> ACTION ITEM:
Filter the data below, keeping only lines that contain "development".

*** Opening DATA RECORDS ***

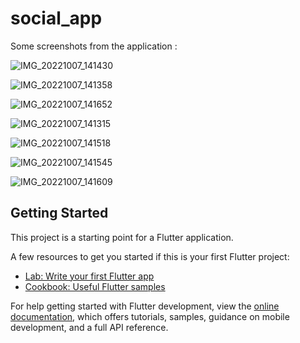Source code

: # social_app

Some screenshots from the application :

![IMG_20221007_141430](https://user-images.githubusercontent.com/114262032/194739580-bf2224fe-611a-480d-9fb7-1b5e4d453ead.jpg)

![IMG_20221007_141358](https://user-images.githubusercontent.com/114262032/194739590-801c9cc7-af31-4397-9e7c-fd4416a48cac.jpg)

![IMG_20221007_141652](https://user-images.githubusercontent.com/114262032/194739628-a2bef6e3-13a8-4264-9a16-5be122dd313a.jpg)


![IMG_20221007_141315](https://user-images.githubusercontent.com/114262032/194739602-52bc1ea4-25d0-40d1-add4-7314e5021b00.jpg)

![IMG_20221007_141518](https://user-images.githubusercontent.com/114262032/194739612-7069714f-f25d-486b-8f86-0fee63247ce3.jpg)

![IMG_20221007_141545](https://user-images.githubusercontent.com/114262032/194739618-b5ba0a88-63d3-4070-bf38-53f59bacc723.jpg)

![IMG_20221007_141609](https://user-images.githubusercontent.com/114262032/194739635-45965335-a73a-4b6c-9ded-8ffd1e74f1c9.jpg)


## Getting Started

This project is a starting point for a Flutter application.

A few resources to get you started if this is your first Flutter project:

- [Lab: Write your first Flutter app](https://docs.flutter.dev/get-started/codelab)
- [Cookbook: Useful Flutter samples](https://docs.flutter.dev/cookbook)

For help getting started with Flutter development, view the
[online documentation](https://docs.flutter.dev/), which offers tutorials,
samples, guidance on mobile development, and a full API reference.
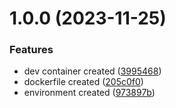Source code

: # 1.0.0 (2023-11-25)


### Features

* dev container created ([3995468](https://github.com/robsonnatanael/wordpress-development-environment/commit/39954688af84458b85357b0a076f636f879f7e8c))
* dockerfile created ([205c0f0](https://github.com/robsonnatanael/wordpress-development-environment/commit/205c0f091958f52c0413d9fae5cacbae01f2df1f))
* environment created ([973897b](https://github.com/robsonnatanael/wordpress-development-environment/commit/973897b75e31f093354012dc20762a5bdeec07ee))
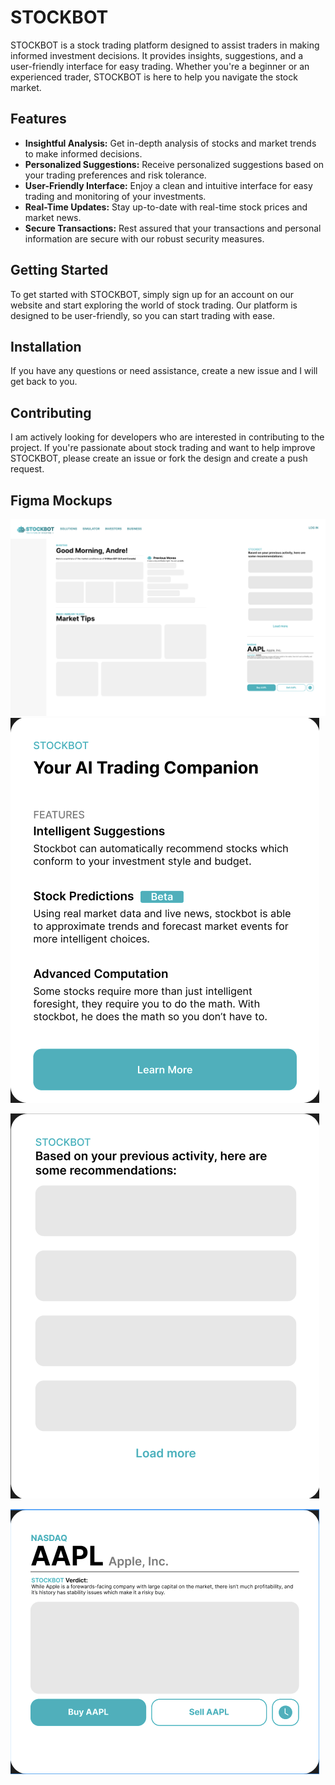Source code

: # STOCKBOT #

STOCKBOT is a stock trading platform designed to assist traders in making informed investment decisions. It provides insights, suggestions, and a user-friendly interface for easy trading. Whether you're a beginner or an experienced trader, STOCKBOT is here to help you navigate the stock market. 

## Features

- **Insightful Analysis:** Get in-depth analysis of stocks and market trends to make informed decisions.
- **Personalized Suggestions:** Receive personalized suggestions based on your trading preferences and risk tolerance.
- **User-Friendly Interface:** Enjoy a clean and intuitive interface for easy trading and monitoring of your investments.
- **Real-Time Updates:** Stay up-to-date with real-time stock prices and market news.
- **Secure Transactions:** Rest assured that your transactions and personal information are secure with our robust security measures.

## Getting Started

To get started with STOCKBOT, simply sign up for an account on our website and start exploring the world of stock trading. Our platform is designed to be user-friendly, so you can start trading with ease.

## Installation

If you have any questions or need assistance, create a new issue and I will get back to you.

## Contributing

I am actively looking for developers who are interested in contributing to the project. If you're passionate about stock trading and want to help improve STOCKBOT, please create an issue or fork the design and create a push request.

## Figma Mockups

![dashboard_image](./images/dashboard.png) 
![stockbot1](./images/stockbot1.png)

![recommendations](./images/recommendations.png)

![ticker](./images/ticker.png)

*** Closing DATA RECORDS ***

> ANSWER FOR THIS EXERCISE:
For help getting started with Flutter development, view the
samples, guidance on mobile development, and a full API reference.
* dev container created ([3995468](https://github.com/robsonnatanael/wordpress-development-environment/commit/39954688af84458b85357b0a076f636f879f7e8c))
* dockerfile created ([205c0f0](https://github.com/robsonnatanael/wordpress-development-environment/commit/205c0f091958f52c0413d9fae5cacbae01f2df1f))
* environment created ([973897b](https://github.com/robsonnatanael/wordpress-development-environment/commit/973897b75e31f093354012dc20762a5bdeec07ee))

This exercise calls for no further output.